Come legare i sandali alla schiava per non farli cadere: la guida completa con la tecnica a intreccio passo dopo passo, i trucchi per ogni tipo di laccio e i look più belli dell'estate 2026.
Maria Vittoria Ciocci 29 Maggio 2023

Come legare i sandali alla schiava per non farli cadere? È la domanda che ci poniamo ogni estate, appena tiriamo fuori dall’armadio questa calzatura iconica. La risposta è più semplice di quanto sembri: basta conoscere la tecnica giusta — e qualche piccolo trucco che fa tutta la differenza. In questa guida trovi il metodo passo dopo passo, i consigli per ogni tipo di laccio e, naturalmente, tutta l’ispirazione di stile che ti serve per indossarli al meglio. Che tu stia cercando come allacciare i sandali alla schiava senza che i lacci cadano dopo dieci minuti, o come annodare quelli alti fino al ginocchio in modo impeccabile, sei nel posto giusto.

Parliamo di una delle calzature più antiche della storia della moda globale. Il sandalo nasce nell’antico Egitto, per poi diffondersi nella Grecia e nell’Impero Romano. I faraoni lo indossavano come accessorio sacro, in quanto permetteva al sovrano di entrare in contatto con la terra sulla quale egli stesso regnava per volontà divina. Il discorso è diverso in riferimento alla civiltà greco-romana: in questo caso, il sandalo possedeva un connotato pressoché umile, poiché indossato dalle schiave aristocratiche e dai gladiatori, ma anche dai soldati destinati alla battaglia.

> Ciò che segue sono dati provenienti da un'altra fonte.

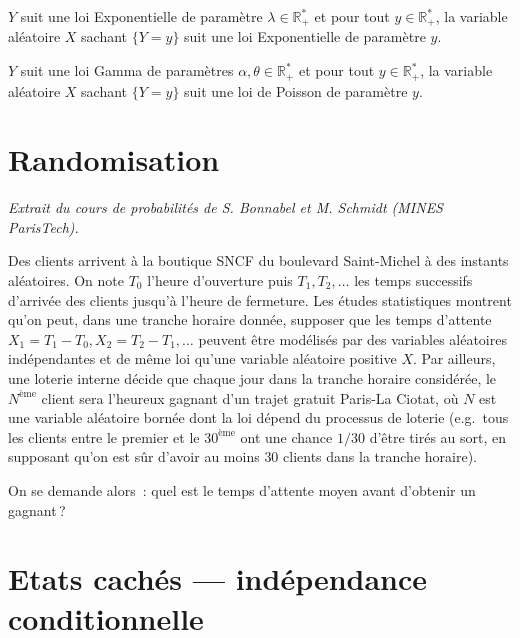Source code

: \label{III-loiconj-expexp}
\(Y\) suit une loi Exponentielle de paramètre
\(\lambda \in\mathbb{R}_+^\ast\) et pour tout \(y\in\mathbb{R}_+^\ast\),
la variable aléatoire \(X\) sachant \(\{Y=y\}\) suit une loi
Exponentielle de paramètre \(y\).

\label{III-loiconj-gampoi}
\(Y\) suit une loi Gamma de paramètres
\(\alpha,\theta \in \mathbb{R}_+^\ast\) et pour tout
\(y\in\mathbb{R}_+^\ast\), la variable aléatoire \(X\) sachant
\(\{Y=y\}\) suit une loi de Poisson de paramètre
\(y\).

\section{Randomisation}\label{III-randomize}

\emph{Extrait du cours de probabilités de S. Bonnabel et M. Schmidt
(MINES ParisTech).}

Des clients arrivent à la boutique SNCF du boulevard Saint-Michel à des
instants aléatoires. On note \(T_0\) l'heure d'ouverture puis
\(T_1, T_2, \dots\) les temps successifs d'arrivée des clients jusqu'à
l'heure de fermeture. Les études statistiques montrent qu'on peut, dans
une tranche horaire donnée, supposer que les temps d'attente
\(X_1 = T_1 -T_0, X_2 = T_2 -T_1,\dots\) peuvent être modélisés par des
variables aléatoires indépendantes et de même loi qu'une variable
aléatoire positive \(X\). Par ailleurs, une loterie interne décide que
chaque jour dans la tranche horaire considérée, le \(N^{\text{ème}}\)
client sera l'heureux gagnant d'un trajet gratuit Paris-La Ciotat, où
\(N\) est une variable aléatoire bornée dont la loi dépend du processus
de loterie (e.g.~tous les clients entre le premier et le
\(30^{\text{ème}}\) ont une chance \(1/30\) d'être tirés au sort, en
supposant qu'on est sûr d'avoir au moins \(30\) clients dans la tranche
horaire).

On se demande alors~: quel est le temps d'attente moyen avant d'obtenir
un gagnant\,?

\section{Etats cachés --- indépendance
conditionnelle}\label{III-etats-cachuxe9s-induxe9pendance-conditionnelle}

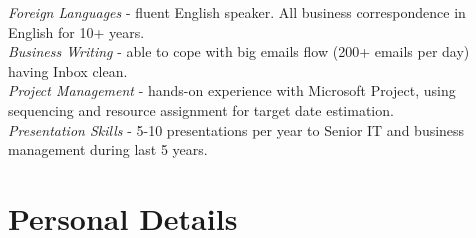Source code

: \documentclass[10pt]{article} %
\begin{document}

{
\textit{Foreign Languages} - fluent English speaker. All business correspondence in English for 10+ years.\\
\textit{Business Writing} - able to cope with big emails flow (200+ emails per day) having Inbox clean. \\
\textit{Project Management} - hands-on experience with Microsoft Project, using sequencing and resource assignment for target date estimation.\\
\textit{Presentation Skills} - 5-10 presentations per year to Senior IT and business management during last 5 years.
}


\section{Personal Details}

\end{document}
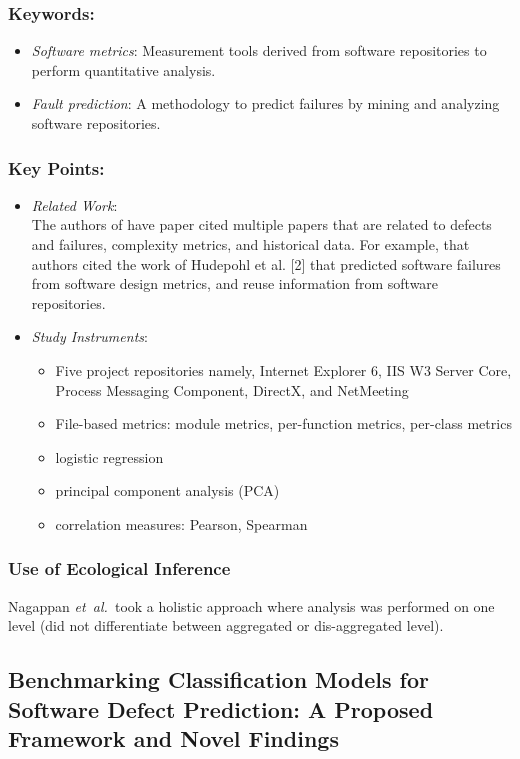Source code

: \documentclass{sig-alternate-05-2015}
\newcommand{\etal}{\mbox{\emph{et al.\ }}}
\begin{document}
\subsubsection{Keywords:}
\begin{itemize}
\item \emph{Software metrics}: Measurement tools derived from software repositories to perform quantitative analysis.
\item \emph{Fault prediction}:  A methodology to predict failures by mining and analyzing software repositories.
\end{itemize} 

\subsubsection{Key Points:}
\begin{itemize}
\item \emph{Related Work}: \\
The authors of have paper cited multiple papers that are related to defects and failures, complexity metrics, and historical data. For example, that authors cited the work of Hudepohl et al. [2] that predicted software failures from software design metrics, and reuse information from software repositories.
\item \emph{Study Instruments}:
	\begin{itemize}
		\item Five project repositories namely, Internet Explorer 6, IIS W3 Server Core, Process Messaging Component, DirectX, and NetMeeting
		\item File-based metrics: module metrics, per-function metrics, per-class metrics
		\item logistic regression
		\item principal component analysis (PCA)
		\item correlation measures: Pearson, Spearman
	\end{itemize}
\end{itemize}

\subsubsection{Use of Ecological Inference}
Nagappan \etal  took a holistic approach where analysis was performed on one level (did not differentiate between aggregated or dis-aggregated level).

\subsection{Benchmarking Classification Models for Software Defect Prediction: A Proposed Framework and Novel Findings \cite{Lessmann:2008}}
\end{document}
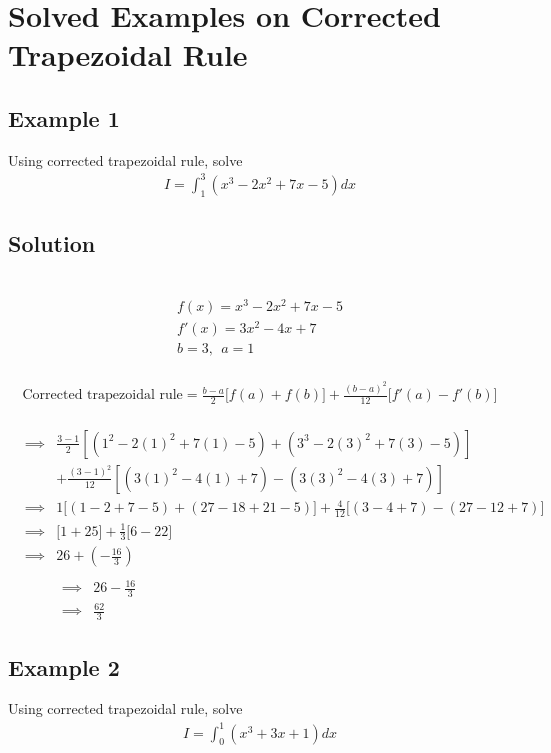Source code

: \documentclass[12pt]{report}
\newcommand{\sps}{\\[0.2cm]}
\newcommand{\spn}[1]{\\[#1cm]}
\newcommand{\sprime}{'}
\begin{document}
	
	
	\section{Solved Examples on Corrected Trapezoidal Rule}
	\subsection{Example 1}
	Using corrected trapezoidal rule, solve
	\begin{eqnarray*}
		I = \int_1^3\left(x^3 - 2x^2 + 7x - 5\right)dx
	\end{eqnarray*}
	
	\subsection*{Solution}
	{~}\\[-2.1cm]
	\begin{gather*}
		f(x) = x^3 - 2x^2 + 7x - 5\sps
		f\sprime(x) = 3x^2 - 4x + 7\sps
		b=3,~~ a=1
	\end{gather*}
	{~}\\[-2.1cm]
	\begin{gather*}
		\text{Corrected trapezoidal rule} = \frac{b-a}{2}\Big[f(a) + f(b)\Big] + \frac{(b-a)^2}{12}\Big[f\sprime(a)-f\sprime(b)\Big]
	\end{gather*}
	{~}\\[-1.5cm]
	\begin{eqnarray*}
		&\implies&\frac{3-1}{2}\left[(1^2-2(1)^2 + 7(1) - 5) + (3^3 - 2(3)^2 + 7(3) - 5)\right]\sps
		&& +\frac{(3-1)^2}{12}\left[(3(1)^2 - 4(1) + 7) - (3(3)^2 - 4(3) + 7)\right]\spn{0.4}
		&\implies& 1\Big[(1-2+7-5) + (27-18+21-5)\Big] + \frac{4}{12}\Big[(3-4+7)- (27-12+7)\Big]\spn{0.4}
		&\implies&\Big[1+25\Big]+ \frac{1}{3}\Big[6-22\Big]\spn{0.4}
		&\implies& 26 + \left(-\frac{16}{3}\right)\spn{0.4}
	\end{eqnarray*}
	\begin{eqnarray*}
		&\implies& 26 - \frac{16}{3}\hspace{10cm}\spn{0.4}
		&\implies& \frac{62}{3}
	\end{eqnarray*}
	
	
		\subsection{Example 2}
	Using corrected trapezoidal rule, solve
	\begin{eqnarray*}
		I = \int_0^1\left(x^3 +3x + 1\right)dx
	\end{eqnarray*}
	
\end{document}
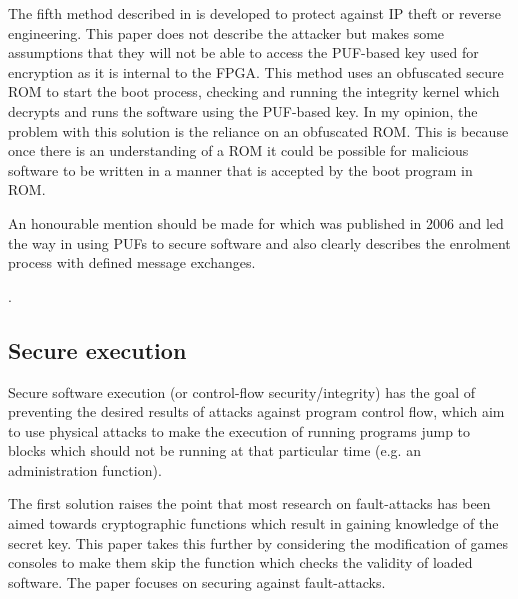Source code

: The fifth method described in \cite{Gora2010} is developed to protect against IP theft or reverse engineering. This paper does not describe the attacker but makes some assumptions that they will not be able to access the PUF-based key used for encryption as it is internal to the FPGA. This method uses an obfuscated secure ROM to start the boot process, checking and running the integrity kernel which decrypts and runs the software using the PUF-based key. In my opinion, the problem with this solution is the reliance on an obfuscated ROM. This is because once there is an understanding of a ROM it could be possible for malicious software to be written in a manner that is accepted by the boot program in ROM.

\ifnotesincluded
{}
\fi

An honourable mention should be made for \cite{Simpson2006} which was published in 2006 and led the way in using PUFs to secure software and also clearly describes the enrolment process with defined message exchanges.

\ifnotesincluded
{}.
\fi


\subsection{Secure execution}\label{secureExecutionSolutions}

Secure software execution (or control-flow security/integrity) has the goal of preventing the desired results of attacks against program control flow, which aim to use physical attacks to make the execution of running programs jump to blocks which should not be running at that particular time (e.g. an administration function).

The first solution \cite{Werner2016} raises the point that most research on fault-attacks has been aimed towards cryptographic functions which result in gaining knowledge of the secret key. This paper takes this further by considering the modification of games consoles to make them skip the function which checks the validity of loaded software. The paper focuses on securing against fault-attacks.

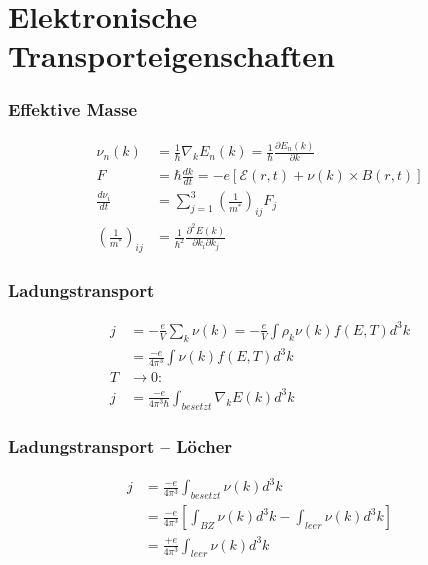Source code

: \section{Elektronische Transporteigenschaften}


\subsubsection*{Effektive Masse}

\begin{equation*}
    \begin{aligned}
        \nu_n(k) &= \frac{1}{\hbar} \nabla_k E_n(k) = \frac{1}{\hbar} \frac{\partial E_n(k)}{\partial k} \\
        F &= \hbar \frac{dk}{dt} = -e \left[\mathcal{E}(r,t) + \nu (k) \times B(r,t)\right] \\
        \frac{d \nu_i}{dt} &= \sum_{j=1}^3 \left(\frac{1}{m^*}\right)_{ij} F_j \\
        \left(\frac{1}{m^*}\right)_{ij} &= \frac{1}{\hbar^2} \frac{\partial^2 E(k)}{\partial k_i \partial k_j}
    \end{aligned}
\end{equation*}


\subsubsection*{Ladungstransport}
\begin{equation*}
    \begin{aligned}
        j &= - \frac{e}{V} \sum_k \nu(k) = - \frac{e}{V} \int \rho_k \nu (k) f(E,T) d^3k \\
            &= \frac{-e}{4 \pi^3} \int \nu (k) f(E,T) d^3k \\
        T &\rightarrow 0: \\
        j &= \frac{-e}{4 \pi^3 \hbar} \int_{besetzt} \nabla_k E(k) d^3k
    \end{aligned}
\end{equation*}

\subsubsection*{Ladungstransport – Löcher}

\begin{equation*}
    \begin{aligned}
        j &= \frac{-e}{4 \pi^3} \int_{besetzt} \nu(k) d^3k \\
          &= \frac{-e}{4 \pi^3} \left[\int_{BZ} \nu(k) d^3 k - \int_{leer} \nu(k) d^3k\right] \\
          &= \frac{+e}{4 \pi^3} \int_{leer} \nu(k) d^3k
    \end{aligned}
\end{equation*}

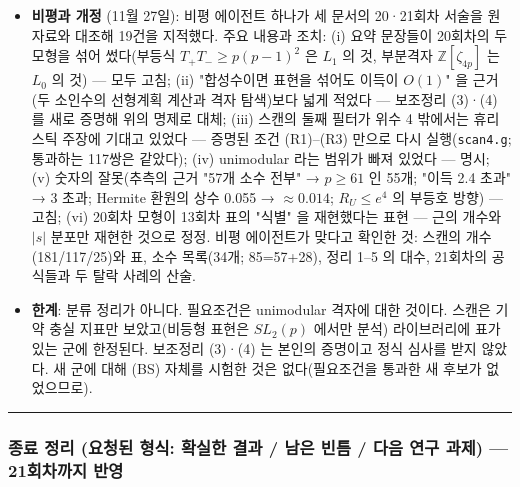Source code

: \begin{itemize}
  \textbf{조건의 무게에 대한 관찰}: \(p\equiv1\bmod4\) 이고 \((p+1)/2\) 가 소수인 \(p\) 는 2000 미만에 34개다(5, 13, 37, 61, 73, 157, 193, 277, 313, 397, \ldots). 무한히 많다는 것은 미해결이지만 Hardy--Littlewood 형의 표준 추측이 예측한다(\(x/\log^2x\) 규모). 따라서 조건이 "강하다" 는 것은 증명되지 않았다는 뜻이지 드물다는 뜻이 아니며, 실제 병목은 안정성 (BS) 의 증명이다. 또 지금까지의 계산과 20회차의 모형이 \(p\equiv5\bmod8\) 만 다룬 것은 계산상의 제한이고, 필요조건은 \(p\equiv1\bmod8\) (73, 193, 313, \ldots)에서도 통과한다(이들은 아직 시험하지 못했다).
\item
  \textbf{비평과 개정} (11월 27일): 비평 에이전트 하나가 세 문서의 20·21회차 서술을 원자료와 대조해 19건을 지적했다. 주요 내용과 조치: (i) 요약 문장들이 20회차의 두 모형을 섞어 썼다(부등식 \(T_+T_-\ge p(p-1)^2\) 은 \(L_1\) 의 것, 부분격자 \(\mathbb Z[\zeta_{4p}]\) 는 \(L_0\) 의 것) --- 모두 고침; (ii) "합성수이면 표현을 섞어도 이득이 \(O(1)\)" 을 근거(두 소인수의 선형계획 계산과 격자 탐색)보다 넓게 적었다 --- 보조정리 (3)·(4) 를 새로 증명해 위의 명제로 대체; (iii) 스캔의 둘째 필터가 위수 4 밖에서는 휴리스틱 주장에 기대고 있었다 --- 증명된 조건 (R1)--(R3) 만으로 다시 실행(\texttt{scan4.g}; 통과하는 117쌍은 같았다); (iv) unimodular 라는 범위가 빠져 있었다 --- 명시; (v) 숫자의 잘못(추측의 근거 "57개 소수 전부" → \(p\ge61\) 인 55개; "이득 2.4 초과" → 3 초과; Hermite 환원의 상수 0.055 → \(\approx0.014\); \(R_U\le e^4\) 의 부등호 방향) --- 고침; (vi) 20회차 모형이 13회차 표의 "식별" 을 재현했다는 표현 --- 근의 개수와 \(|s|\) 분포만 재현한 것으로 정정. 비평 에이전트가 맞다고 확인한 것: 스캔의 개수(181/117/25)와 표, 소수 목록(34개; 85=57+28), 정리 1--5 의 대수, 21회차의 공식들과 두 탈락 사례의 산술.
\item
  \textbf{한계}: 분류 정리가 아니다. 필요조건은 unimodular 격자에 대한 것이다. 스캔은 기약 충실 지표만 보았고(비등형 표현은 \(SL_2(p)\) 에서만 분석) 라이브러리에 표가 있는 군에 한정된다. 보조정리 (3)·(4) 는 본인의 증명이고 정식 심사를 받지 않았다. 새 군에 대해 (BS) 자체를 시험한 것은 없다(필요조건을 통과한 새 후보가 없었으므로).
\end{itemize}

\begin{center}\rule{0.5\linewidth}{0.5pt}\end{center}

\hypertarget{uxc885uxb8cc-uxc815uxb9ac-uxc694uxccaduxb41c-uxd615uxc2dd-uxd655uxc2e4uxd55c-uxacb0uxacfc-uxb0a8uxc740-uxbe48uxd2c8-uxb2e4uxc74c-uxc5f0uxad6c-uxacfcuxc81c-21uxd68cuxcc28uxae4cuxc9c0-uxbc18uxc601}{%
\subsubsection*{종료 정리 (요청된 형식: 확실한 결과 / 남은 빈틈 / 다음 연구 과제) --- 21회차까지 반영}\label{uxc885uxb8cc-uxc815uxb9ac-uxc694uxccaduxb41c-uxd615uxc2dd-uxd655uxc2e4uxd55c-uxacb0uxacfc-uxb0a8uxc740-uxbe48uxd2c8-uxb2e4uxc74c-uxc5f0uxad6c-uxacfcuxc81c-21uxd68cuxcc28uxae4cuxc9c0-uxbc18uxc601}}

Attraversò così i secoli, grazie al comfort e soprattutto alla sua praticità. Tuttavia, dovremo aspettare il XIX secolo prima di vederlo indosso a dei comuni cittadini. L’idea nacque dalla mente anticonformista di Edward Carpenter, il quale lo percepì come accessorio perfetto per combattere la realtà britannica borghese e bigotta dell’epoca. Carpenter – fervente vegetariano, attento ai diritti degli omosessuali – decise di indossare il sandalo come calzatura principale, trasformandolo in un vero e proprio strumento di contrasto della società dell’epoca.

Un architetto austriaco, Bernard Rudofsky, affrontò poi il tema del “godimento della scomodità”, denunciando i design contemporanei poiché considerati fondamentalmente disumani. Secondo il pensatore, i capi di abbigliamento e le calzature in voga non abbracciavano delicatamente il corpo umano, bensì lo imprigionavano. Al contrario, il sandalo rispetta perfettamente l’anatomia del piede, senza reprimerlo in tessuti rigidi ed incredibilmente scomodi.

Nei primi anni ’50, spopolarono finalmente i modelli alla schiava, resi famosi dall’eleganza e fascino dell’attrice francese Brigitte Bardot. Da quel momento, i più grandi stilisti internazionali (italiani inclusi) realizzarono una linea di calzature comode, pensate sia per il genere femminile che per il genere maschile. Dopo oltre settant’anni, i sandali alla schiava conquistano ancora l’attenzione della clientela mondiale — e nell’estate 2026 sono più protagonisti che mai sulle passerelle e sulle strade.

Da Audrey Hepburn a Sophia Loren, sono loro le vere pioniere del sandalo alla schiava

Abbiamo citato precedentemente l’iconica attrice francese Brigitte Bardot, non possiamo dunque dimenticarci della talentuosa ed eterna Sophia Loren. Nell’immagine, l’attrice indossa proprio la fantomatica calzatura alla schiava: la foto è stata scattata sul set di La donna del fiume di Mario Soldati. I sandali alla schiava si trasformarono così in un vero e proprio accessorio must have, simbolo di femminilità e sensualità.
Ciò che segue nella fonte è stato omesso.